Start of Information supplied

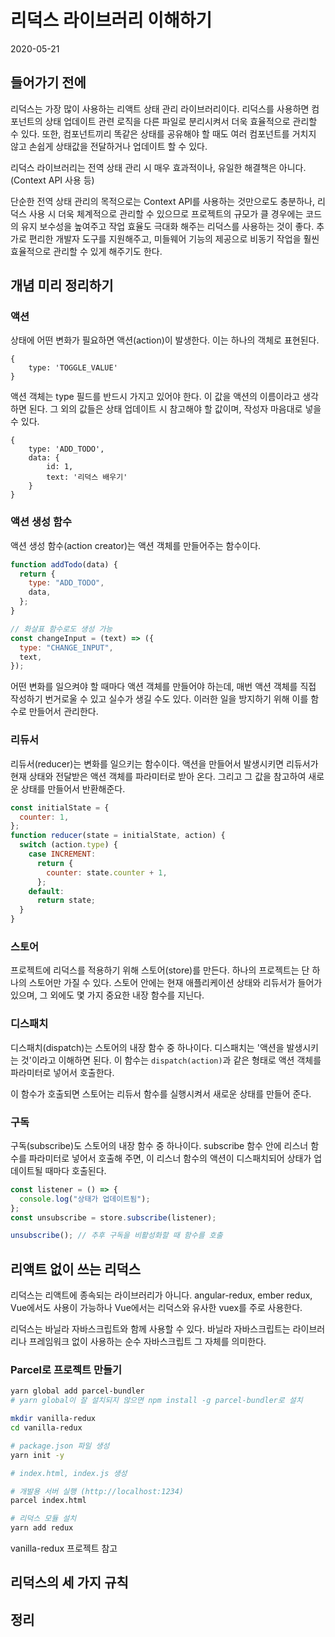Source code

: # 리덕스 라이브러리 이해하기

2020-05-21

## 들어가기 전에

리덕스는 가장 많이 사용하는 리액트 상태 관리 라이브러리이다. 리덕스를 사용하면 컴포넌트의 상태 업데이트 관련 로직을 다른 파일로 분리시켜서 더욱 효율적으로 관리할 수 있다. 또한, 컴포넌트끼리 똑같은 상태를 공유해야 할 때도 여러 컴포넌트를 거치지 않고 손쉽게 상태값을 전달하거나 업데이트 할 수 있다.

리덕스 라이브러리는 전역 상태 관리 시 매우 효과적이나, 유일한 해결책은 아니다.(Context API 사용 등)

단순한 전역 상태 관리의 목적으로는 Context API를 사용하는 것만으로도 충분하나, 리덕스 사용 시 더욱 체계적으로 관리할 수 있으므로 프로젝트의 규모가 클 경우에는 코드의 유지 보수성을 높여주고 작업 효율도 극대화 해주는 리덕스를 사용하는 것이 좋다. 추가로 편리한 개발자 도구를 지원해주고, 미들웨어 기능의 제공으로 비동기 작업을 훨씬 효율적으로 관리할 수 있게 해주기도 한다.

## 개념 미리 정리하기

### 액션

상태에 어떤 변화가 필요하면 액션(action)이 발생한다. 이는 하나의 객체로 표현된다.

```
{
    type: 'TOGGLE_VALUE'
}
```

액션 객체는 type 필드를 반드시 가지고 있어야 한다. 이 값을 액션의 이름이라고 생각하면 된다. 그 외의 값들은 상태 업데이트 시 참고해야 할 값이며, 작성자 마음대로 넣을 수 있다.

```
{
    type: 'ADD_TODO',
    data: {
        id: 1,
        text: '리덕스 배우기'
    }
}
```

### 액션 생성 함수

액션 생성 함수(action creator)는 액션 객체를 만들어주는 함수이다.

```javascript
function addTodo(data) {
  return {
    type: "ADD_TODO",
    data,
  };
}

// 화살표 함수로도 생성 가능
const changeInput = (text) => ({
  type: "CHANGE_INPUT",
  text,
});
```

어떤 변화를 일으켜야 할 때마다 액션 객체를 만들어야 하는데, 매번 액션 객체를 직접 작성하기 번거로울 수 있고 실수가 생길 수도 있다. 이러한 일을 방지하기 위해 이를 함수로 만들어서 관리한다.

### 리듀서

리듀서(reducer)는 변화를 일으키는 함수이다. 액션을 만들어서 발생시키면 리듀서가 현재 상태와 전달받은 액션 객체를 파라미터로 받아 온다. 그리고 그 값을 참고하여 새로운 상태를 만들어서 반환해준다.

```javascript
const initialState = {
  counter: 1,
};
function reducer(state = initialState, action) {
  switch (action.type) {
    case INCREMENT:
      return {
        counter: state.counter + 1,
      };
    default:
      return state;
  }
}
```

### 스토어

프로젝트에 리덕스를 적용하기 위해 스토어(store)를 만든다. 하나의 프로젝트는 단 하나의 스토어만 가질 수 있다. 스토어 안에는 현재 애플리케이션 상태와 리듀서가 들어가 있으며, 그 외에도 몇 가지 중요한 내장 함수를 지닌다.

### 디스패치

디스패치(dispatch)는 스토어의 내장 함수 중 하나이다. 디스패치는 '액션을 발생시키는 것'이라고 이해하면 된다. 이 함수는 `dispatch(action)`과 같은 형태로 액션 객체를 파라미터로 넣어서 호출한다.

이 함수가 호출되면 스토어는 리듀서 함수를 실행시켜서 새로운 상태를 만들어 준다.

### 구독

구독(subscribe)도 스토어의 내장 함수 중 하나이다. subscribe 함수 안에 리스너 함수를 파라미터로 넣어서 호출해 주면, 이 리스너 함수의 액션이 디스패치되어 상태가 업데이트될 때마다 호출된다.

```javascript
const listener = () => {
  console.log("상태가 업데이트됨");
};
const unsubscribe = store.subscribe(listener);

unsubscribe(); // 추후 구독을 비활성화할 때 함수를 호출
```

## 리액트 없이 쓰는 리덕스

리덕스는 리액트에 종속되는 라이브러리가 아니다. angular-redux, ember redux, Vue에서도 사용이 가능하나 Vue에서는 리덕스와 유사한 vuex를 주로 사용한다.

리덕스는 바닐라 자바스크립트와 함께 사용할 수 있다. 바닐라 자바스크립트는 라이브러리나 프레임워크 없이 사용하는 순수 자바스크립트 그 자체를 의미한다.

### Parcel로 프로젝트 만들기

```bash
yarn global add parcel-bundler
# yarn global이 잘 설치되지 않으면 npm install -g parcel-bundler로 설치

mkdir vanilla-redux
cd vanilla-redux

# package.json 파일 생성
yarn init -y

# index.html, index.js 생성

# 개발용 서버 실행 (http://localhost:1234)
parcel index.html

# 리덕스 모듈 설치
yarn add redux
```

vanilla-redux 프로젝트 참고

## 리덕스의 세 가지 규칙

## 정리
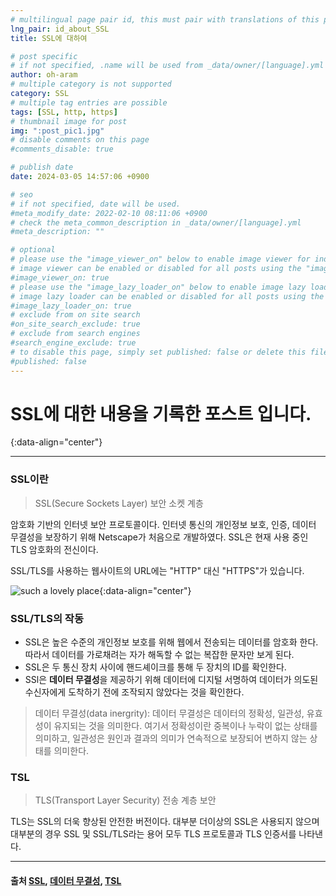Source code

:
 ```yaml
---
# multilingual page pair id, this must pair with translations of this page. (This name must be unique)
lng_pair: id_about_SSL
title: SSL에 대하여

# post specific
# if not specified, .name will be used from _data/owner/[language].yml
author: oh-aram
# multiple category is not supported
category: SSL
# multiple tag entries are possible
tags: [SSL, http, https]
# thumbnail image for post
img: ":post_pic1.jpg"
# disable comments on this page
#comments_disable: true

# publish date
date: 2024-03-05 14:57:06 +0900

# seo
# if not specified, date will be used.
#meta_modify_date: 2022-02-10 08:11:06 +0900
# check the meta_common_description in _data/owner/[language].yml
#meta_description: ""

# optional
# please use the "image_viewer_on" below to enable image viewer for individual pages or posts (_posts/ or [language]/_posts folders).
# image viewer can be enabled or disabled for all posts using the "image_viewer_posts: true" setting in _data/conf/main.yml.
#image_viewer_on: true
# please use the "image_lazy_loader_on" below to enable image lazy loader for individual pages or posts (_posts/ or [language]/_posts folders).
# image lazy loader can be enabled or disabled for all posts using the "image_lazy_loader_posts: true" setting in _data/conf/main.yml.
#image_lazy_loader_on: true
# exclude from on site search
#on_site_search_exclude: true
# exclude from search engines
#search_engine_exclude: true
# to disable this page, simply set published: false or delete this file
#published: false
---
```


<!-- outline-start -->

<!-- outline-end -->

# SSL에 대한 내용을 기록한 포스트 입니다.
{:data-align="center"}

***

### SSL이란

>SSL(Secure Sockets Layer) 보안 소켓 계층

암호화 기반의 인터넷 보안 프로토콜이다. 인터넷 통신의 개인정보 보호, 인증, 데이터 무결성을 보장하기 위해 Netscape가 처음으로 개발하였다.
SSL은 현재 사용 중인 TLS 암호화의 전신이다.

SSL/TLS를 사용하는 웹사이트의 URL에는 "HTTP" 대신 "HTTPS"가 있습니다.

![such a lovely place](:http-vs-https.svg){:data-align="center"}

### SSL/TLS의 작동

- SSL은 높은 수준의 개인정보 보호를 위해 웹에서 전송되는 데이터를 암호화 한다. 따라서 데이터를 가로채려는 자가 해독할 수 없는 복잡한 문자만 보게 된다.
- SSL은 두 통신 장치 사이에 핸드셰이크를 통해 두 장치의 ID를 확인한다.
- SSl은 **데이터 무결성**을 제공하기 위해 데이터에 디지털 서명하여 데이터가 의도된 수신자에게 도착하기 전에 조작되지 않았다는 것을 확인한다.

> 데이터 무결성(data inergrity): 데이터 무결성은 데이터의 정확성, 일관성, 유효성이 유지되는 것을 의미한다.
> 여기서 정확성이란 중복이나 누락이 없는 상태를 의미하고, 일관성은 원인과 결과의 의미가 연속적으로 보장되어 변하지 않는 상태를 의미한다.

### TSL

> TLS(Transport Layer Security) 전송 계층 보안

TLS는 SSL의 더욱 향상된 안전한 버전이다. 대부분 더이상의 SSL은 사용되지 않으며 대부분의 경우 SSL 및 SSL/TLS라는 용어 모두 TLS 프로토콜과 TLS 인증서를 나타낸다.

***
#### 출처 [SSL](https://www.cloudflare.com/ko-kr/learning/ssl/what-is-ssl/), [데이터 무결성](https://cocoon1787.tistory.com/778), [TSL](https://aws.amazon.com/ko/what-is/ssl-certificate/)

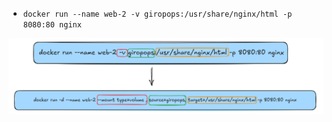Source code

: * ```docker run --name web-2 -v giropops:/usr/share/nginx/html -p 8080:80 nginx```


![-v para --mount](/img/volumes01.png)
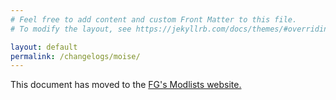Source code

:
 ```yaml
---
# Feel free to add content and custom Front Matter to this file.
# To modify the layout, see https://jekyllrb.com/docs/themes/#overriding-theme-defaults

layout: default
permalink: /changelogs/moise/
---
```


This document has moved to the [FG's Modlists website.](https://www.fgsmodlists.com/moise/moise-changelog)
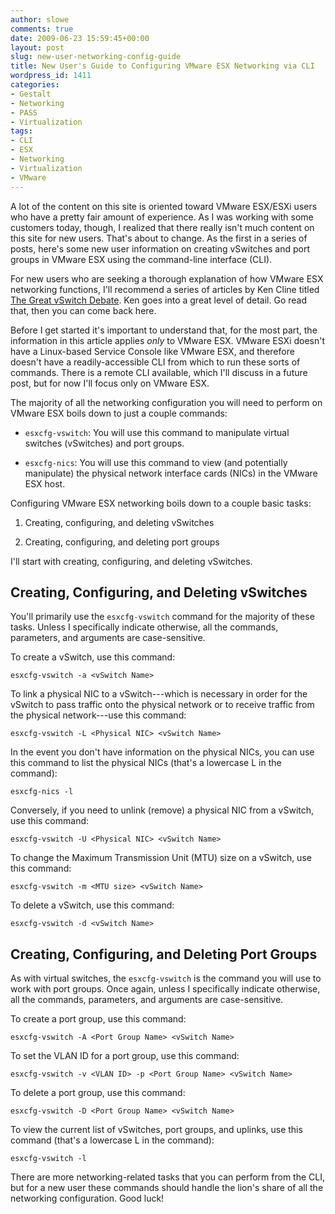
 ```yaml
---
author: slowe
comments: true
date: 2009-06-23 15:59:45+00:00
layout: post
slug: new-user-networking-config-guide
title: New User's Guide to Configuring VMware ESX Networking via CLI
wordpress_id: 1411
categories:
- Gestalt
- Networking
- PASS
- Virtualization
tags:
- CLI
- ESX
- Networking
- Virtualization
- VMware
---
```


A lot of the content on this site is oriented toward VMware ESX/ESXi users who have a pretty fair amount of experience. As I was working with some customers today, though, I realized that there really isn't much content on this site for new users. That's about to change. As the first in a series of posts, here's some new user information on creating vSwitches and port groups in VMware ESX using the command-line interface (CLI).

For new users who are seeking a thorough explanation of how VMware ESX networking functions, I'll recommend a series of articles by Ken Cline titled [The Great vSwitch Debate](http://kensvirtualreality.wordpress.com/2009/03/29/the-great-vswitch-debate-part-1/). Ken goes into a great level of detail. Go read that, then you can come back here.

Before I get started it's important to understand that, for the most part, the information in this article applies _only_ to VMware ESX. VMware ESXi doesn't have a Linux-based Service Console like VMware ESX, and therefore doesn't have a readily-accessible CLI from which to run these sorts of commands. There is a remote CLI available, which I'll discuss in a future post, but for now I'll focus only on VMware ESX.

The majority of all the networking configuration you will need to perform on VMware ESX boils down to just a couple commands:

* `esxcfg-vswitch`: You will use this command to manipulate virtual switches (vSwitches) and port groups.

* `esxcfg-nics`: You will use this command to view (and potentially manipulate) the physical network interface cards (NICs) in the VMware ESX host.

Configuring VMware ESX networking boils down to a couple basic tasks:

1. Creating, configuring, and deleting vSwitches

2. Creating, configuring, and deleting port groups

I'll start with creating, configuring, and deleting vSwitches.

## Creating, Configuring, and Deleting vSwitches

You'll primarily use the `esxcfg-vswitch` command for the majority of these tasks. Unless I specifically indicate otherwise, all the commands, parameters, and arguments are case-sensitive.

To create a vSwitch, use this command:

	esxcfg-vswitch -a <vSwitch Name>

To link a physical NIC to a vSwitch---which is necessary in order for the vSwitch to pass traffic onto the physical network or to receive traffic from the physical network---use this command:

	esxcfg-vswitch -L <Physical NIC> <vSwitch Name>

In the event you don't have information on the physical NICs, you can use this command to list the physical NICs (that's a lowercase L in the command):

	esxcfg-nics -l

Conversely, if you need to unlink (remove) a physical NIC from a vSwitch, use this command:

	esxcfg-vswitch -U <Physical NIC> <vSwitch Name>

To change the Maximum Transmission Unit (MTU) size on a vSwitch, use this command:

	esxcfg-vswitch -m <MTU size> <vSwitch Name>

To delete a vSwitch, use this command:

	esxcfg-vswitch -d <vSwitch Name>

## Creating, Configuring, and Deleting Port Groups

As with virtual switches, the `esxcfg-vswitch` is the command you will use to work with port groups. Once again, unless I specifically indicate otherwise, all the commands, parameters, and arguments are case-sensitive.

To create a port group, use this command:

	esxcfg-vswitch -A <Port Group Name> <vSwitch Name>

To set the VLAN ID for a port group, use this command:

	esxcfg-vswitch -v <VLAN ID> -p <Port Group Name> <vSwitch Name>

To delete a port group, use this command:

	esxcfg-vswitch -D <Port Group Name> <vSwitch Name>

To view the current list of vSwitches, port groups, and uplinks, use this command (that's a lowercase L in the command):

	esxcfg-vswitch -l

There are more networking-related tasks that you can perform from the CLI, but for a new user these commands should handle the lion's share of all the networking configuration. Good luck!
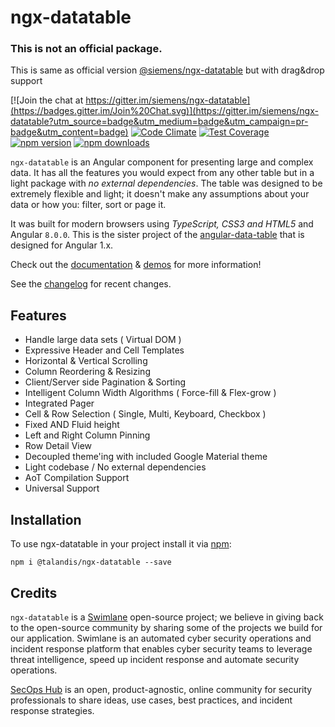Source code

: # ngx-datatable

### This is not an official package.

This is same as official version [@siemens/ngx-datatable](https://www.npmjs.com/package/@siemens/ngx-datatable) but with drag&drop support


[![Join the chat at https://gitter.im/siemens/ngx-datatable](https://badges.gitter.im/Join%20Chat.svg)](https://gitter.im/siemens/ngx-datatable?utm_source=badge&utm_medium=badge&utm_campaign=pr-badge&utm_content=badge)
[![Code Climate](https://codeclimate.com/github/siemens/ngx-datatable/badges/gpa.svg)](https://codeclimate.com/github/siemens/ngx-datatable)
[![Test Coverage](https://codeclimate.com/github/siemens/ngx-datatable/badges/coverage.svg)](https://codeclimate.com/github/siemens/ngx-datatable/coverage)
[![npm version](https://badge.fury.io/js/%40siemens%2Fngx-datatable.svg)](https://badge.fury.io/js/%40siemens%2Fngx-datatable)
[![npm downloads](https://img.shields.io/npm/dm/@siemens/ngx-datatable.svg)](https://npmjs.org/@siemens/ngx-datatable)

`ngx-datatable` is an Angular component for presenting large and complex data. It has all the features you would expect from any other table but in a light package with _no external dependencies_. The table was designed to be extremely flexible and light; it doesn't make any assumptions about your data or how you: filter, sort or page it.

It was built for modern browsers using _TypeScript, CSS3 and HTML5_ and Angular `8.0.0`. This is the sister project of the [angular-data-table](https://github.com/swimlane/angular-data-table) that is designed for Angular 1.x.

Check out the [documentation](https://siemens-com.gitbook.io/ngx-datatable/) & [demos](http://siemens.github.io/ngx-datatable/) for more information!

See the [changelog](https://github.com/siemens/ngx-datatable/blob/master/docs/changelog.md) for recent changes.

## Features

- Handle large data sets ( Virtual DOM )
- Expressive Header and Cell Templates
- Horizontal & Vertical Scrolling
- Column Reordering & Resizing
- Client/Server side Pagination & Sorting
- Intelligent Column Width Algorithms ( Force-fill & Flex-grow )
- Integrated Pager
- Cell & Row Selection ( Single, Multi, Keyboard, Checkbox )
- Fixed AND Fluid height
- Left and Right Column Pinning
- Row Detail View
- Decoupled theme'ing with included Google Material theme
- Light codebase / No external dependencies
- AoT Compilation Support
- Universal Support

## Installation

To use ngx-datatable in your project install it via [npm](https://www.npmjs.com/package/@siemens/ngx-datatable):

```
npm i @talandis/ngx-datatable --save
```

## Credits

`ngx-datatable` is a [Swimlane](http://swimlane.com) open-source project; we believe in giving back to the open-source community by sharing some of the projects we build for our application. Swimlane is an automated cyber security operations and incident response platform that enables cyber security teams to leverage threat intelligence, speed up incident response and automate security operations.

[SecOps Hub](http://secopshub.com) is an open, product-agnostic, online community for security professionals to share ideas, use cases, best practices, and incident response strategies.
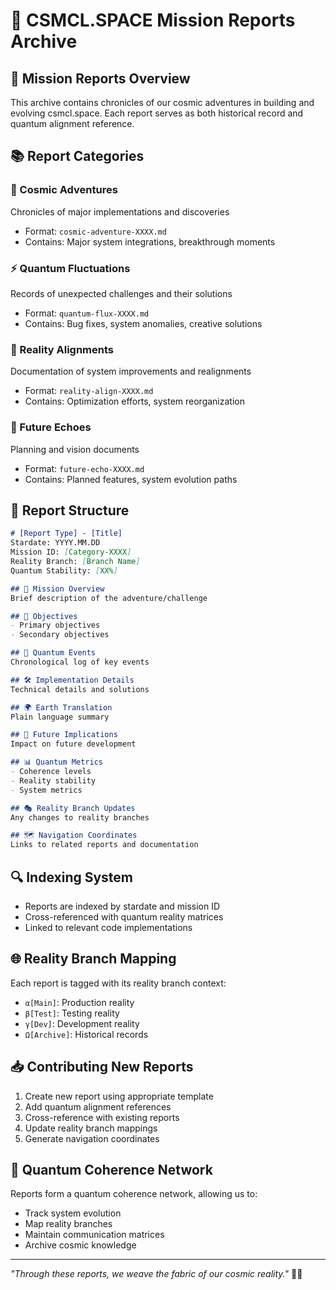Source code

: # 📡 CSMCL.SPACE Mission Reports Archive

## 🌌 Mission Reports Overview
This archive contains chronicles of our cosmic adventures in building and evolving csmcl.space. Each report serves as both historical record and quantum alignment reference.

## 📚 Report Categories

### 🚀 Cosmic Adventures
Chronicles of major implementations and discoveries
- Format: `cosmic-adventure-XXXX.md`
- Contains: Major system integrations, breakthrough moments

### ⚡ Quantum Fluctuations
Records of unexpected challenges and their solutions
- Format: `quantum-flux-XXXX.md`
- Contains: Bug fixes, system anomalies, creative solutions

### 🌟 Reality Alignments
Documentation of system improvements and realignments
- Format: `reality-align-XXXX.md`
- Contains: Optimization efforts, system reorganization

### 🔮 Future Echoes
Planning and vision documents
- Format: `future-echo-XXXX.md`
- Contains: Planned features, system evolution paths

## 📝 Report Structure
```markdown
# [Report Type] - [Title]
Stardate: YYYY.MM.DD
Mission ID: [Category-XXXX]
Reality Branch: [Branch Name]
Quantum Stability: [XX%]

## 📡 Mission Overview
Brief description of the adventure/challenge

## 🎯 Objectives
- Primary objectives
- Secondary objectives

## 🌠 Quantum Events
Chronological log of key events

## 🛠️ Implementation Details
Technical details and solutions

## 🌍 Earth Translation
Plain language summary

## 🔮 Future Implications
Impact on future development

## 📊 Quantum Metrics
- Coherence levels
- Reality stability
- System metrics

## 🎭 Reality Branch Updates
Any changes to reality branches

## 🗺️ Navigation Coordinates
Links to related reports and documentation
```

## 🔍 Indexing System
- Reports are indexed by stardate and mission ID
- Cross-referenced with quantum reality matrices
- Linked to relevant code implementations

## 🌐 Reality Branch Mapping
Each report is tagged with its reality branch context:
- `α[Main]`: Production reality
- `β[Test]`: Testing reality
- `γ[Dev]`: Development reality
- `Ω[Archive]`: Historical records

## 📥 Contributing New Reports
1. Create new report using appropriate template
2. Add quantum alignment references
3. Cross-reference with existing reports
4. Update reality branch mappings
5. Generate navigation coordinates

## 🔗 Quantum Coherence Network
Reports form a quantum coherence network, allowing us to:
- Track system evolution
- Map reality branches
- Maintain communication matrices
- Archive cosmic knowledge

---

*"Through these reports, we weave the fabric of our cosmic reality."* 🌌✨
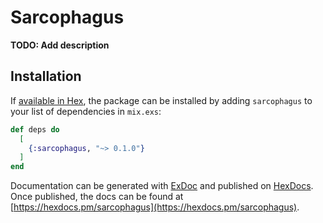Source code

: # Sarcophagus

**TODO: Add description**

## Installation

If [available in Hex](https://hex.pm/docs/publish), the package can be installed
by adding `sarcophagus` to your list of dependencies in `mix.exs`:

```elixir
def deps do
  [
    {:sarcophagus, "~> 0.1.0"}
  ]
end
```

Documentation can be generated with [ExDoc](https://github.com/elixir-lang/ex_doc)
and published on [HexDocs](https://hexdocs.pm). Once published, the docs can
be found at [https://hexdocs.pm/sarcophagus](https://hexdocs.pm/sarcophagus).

End of Information supplied

» **Brief**
Return exactly the lines that appear in the data above between the line containing "There are more" and the line containing "### This is not an official package.", both of which are included, and leave the pictures out.

» **Solution for this task**
There are more networking-related tasks that you can perform from the CLI, but for a new user these commands should handle the lion's share of all the networking configuration. Good luck!
Source code

: # ngx-datatable

### This is not an official package.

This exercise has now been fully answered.